I love this grand legend – it immediately conjures up visions of this heroic woman who, if she and her companions could scale monumental sea cliffs, would think nothing of galloping on horseback over a plateau of her own creation to hunt large creatures never seen on Hiort. I see her dressed in gold and green to command these creatures of the Harris hills and she surely would bring with her some strong ropes, as these have always been essential to survival on Hiort.
Early ropes were made from carefully prepared hide. It required a great deal of skill to cut a single long strip, beginning from the outside and cutting deiseal (clockwise), spiralling precisely to the centre. Three of these strips were then plaited together before the whole length was enclosed in a peilid (sheepskin). The most precious heirloom a father could bequeath his son or daughter was his rope, which was considered worth at least two of Hiort’s very best cattle.

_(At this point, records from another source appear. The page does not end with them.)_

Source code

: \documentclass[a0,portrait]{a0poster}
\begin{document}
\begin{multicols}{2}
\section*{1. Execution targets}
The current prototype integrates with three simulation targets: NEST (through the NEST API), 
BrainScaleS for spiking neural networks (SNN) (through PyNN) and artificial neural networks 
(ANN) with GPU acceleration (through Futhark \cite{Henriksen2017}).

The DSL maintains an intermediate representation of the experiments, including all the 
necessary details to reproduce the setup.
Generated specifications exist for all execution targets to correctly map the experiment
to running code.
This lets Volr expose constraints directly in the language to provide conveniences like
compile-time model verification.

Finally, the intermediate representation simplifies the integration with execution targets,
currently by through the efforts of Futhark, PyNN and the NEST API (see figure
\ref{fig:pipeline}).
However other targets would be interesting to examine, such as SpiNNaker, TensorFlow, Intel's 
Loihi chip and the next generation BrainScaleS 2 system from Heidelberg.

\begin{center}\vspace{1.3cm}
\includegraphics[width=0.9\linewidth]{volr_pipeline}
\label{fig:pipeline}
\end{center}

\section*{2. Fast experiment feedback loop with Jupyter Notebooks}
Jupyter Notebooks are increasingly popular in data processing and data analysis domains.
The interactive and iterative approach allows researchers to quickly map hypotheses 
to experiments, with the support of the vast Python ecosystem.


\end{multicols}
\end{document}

I made the Heroine’s ropes by twisting my Hebridean yarn of Golden Plover, Lapwing, Bogbean and Machair. I made sure I did this clockwise and to enclose them, I knitted and felted a cover in my Celtic key and knot pattern, which I then secured with a rope decorated with felted beads embroidered with antler and eternal knot designs. Her costume will begin to form from this beginning.
The legendary Heroine hunted in the deer forests of Harris. Although areas of Lewis and Harris are still known as deer forests, there have been no great forests in the islands since the ice-age changed the landscape thousands of years ago.
Hiort was untouched by the ice sheets, but no trees or shrubs have ever grown there. Seeing a tree for the first time was as exotic an experience for a St Kildan as anything unknown to them on earth. It is a great irony that when the islanders were evacuated in 1930 those that were settled in Morven, Argyll were given employment with the Forestry Commission, planting trees. For the most part, their only experience of trees was in the wood of their few boats and driftwood cast ashore, which they put to any number of uses, such as this cleit lintel made of a magnificent chunk of driftwood. I can imagine that they might have dreamt of the huge tree that it came from.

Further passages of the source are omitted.